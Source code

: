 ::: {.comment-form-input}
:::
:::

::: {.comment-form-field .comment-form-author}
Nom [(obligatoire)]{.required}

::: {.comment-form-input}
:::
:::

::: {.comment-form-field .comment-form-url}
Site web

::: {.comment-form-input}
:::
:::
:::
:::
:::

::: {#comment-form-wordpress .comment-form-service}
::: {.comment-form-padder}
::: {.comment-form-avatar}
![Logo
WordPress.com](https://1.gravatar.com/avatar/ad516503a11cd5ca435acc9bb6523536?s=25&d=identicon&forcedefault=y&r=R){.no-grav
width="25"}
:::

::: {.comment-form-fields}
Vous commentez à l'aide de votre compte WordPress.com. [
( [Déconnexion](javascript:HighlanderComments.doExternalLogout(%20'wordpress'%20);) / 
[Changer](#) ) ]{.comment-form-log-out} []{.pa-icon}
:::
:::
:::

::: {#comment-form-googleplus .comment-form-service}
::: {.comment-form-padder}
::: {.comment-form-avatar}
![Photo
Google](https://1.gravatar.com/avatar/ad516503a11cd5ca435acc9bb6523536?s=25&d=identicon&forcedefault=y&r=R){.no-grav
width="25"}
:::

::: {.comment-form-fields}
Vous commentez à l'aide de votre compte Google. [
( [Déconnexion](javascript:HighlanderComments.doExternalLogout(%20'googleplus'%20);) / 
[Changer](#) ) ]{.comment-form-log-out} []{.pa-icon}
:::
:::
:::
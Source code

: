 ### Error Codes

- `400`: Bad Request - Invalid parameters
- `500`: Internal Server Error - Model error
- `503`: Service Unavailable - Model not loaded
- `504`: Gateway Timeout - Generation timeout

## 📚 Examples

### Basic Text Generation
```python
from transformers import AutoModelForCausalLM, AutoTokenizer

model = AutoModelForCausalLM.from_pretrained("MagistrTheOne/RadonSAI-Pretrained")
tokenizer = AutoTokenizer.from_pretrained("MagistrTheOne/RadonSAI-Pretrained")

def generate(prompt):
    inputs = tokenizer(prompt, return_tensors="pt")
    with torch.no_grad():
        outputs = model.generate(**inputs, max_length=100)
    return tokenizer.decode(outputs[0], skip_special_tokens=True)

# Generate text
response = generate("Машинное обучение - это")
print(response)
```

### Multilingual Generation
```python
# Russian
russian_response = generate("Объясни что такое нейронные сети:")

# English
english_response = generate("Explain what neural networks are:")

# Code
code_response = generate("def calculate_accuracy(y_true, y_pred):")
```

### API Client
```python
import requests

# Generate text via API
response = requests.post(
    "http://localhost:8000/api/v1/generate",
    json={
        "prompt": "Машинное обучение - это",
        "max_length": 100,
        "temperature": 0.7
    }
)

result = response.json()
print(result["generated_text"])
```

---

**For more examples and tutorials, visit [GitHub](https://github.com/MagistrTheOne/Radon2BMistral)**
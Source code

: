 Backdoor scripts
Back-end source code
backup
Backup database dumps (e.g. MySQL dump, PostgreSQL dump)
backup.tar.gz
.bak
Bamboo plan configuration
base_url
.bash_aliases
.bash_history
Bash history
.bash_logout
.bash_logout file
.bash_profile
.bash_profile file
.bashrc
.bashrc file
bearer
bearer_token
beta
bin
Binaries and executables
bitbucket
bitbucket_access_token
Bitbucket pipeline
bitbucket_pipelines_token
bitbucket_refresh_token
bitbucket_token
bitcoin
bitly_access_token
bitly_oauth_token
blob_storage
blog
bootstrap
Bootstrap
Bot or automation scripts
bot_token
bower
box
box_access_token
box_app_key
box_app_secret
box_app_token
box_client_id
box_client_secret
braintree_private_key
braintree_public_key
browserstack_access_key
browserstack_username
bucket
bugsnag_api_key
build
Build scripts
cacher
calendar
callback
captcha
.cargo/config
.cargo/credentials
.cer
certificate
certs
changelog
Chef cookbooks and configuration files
* * * *
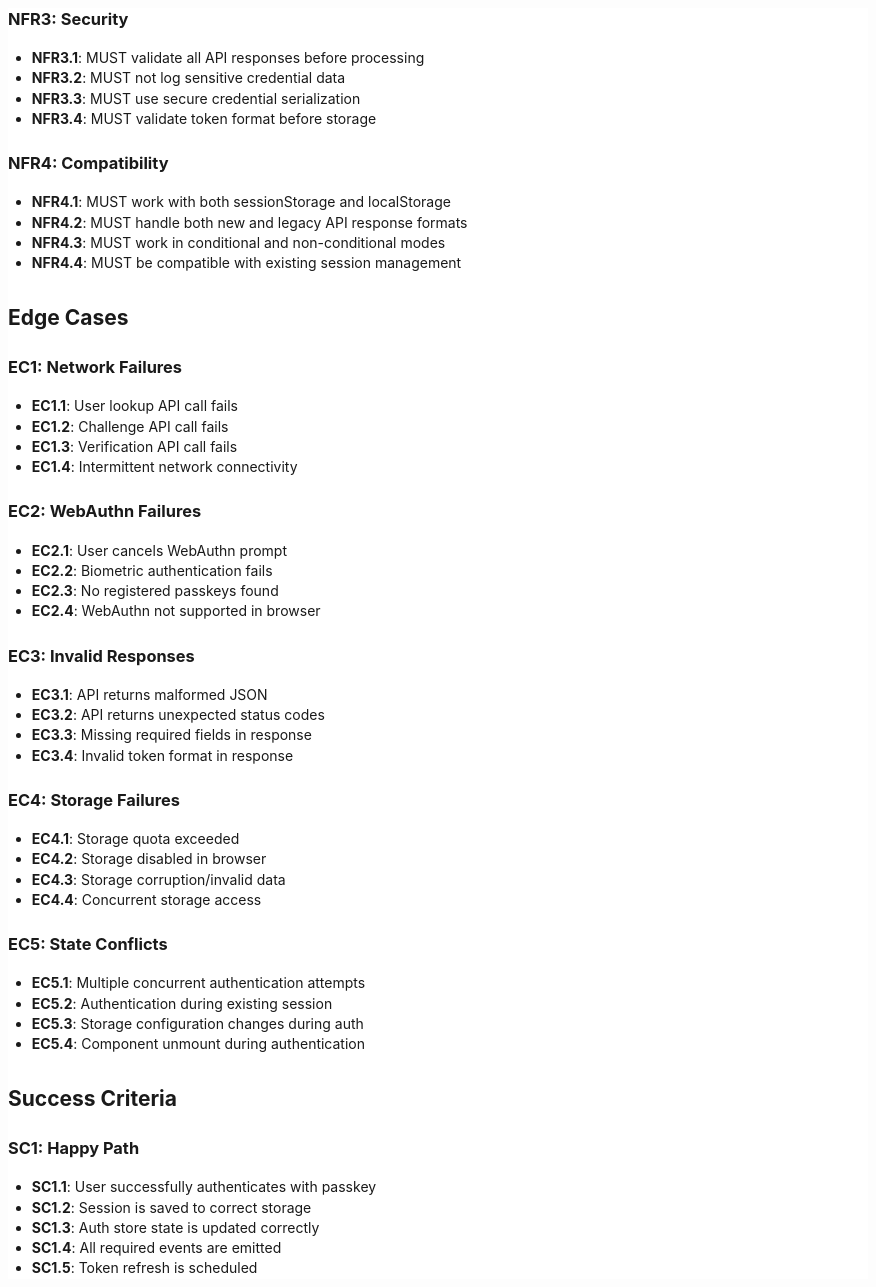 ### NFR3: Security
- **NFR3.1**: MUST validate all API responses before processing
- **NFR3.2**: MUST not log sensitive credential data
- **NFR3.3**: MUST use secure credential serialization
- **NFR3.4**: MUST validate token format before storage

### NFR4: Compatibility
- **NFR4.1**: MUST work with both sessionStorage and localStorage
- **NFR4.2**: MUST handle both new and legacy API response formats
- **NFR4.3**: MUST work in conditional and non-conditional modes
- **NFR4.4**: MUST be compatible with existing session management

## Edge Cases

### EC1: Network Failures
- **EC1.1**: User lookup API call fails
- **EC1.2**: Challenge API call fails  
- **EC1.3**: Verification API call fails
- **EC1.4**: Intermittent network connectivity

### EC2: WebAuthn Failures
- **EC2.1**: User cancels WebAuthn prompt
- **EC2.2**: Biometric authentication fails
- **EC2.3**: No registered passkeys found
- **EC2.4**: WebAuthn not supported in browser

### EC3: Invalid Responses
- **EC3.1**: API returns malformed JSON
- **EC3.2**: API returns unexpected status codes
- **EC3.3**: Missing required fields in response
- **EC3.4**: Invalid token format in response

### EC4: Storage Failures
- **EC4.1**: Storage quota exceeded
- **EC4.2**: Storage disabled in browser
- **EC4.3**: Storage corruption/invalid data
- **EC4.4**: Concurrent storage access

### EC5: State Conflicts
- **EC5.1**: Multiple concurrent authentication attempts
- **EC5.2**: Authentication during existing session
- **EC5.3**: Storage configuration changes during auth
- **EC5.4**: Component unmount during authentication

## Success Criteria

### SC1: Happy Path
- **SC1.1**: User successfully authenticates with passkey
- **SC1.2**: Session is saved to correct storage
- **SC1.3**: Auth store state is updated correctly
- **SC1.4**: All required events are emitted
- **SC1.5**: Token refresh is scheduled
* * * *
Sift through the material above and copy the lines that contain the word "AutoTokenizer".

REPLY |
from transformers import AutoModelForCausalLM, AutoTokenizer
tokenizer = AutoTokenizer.from_pretrained("MagistrTheOne/RadonSAI-Pretrained")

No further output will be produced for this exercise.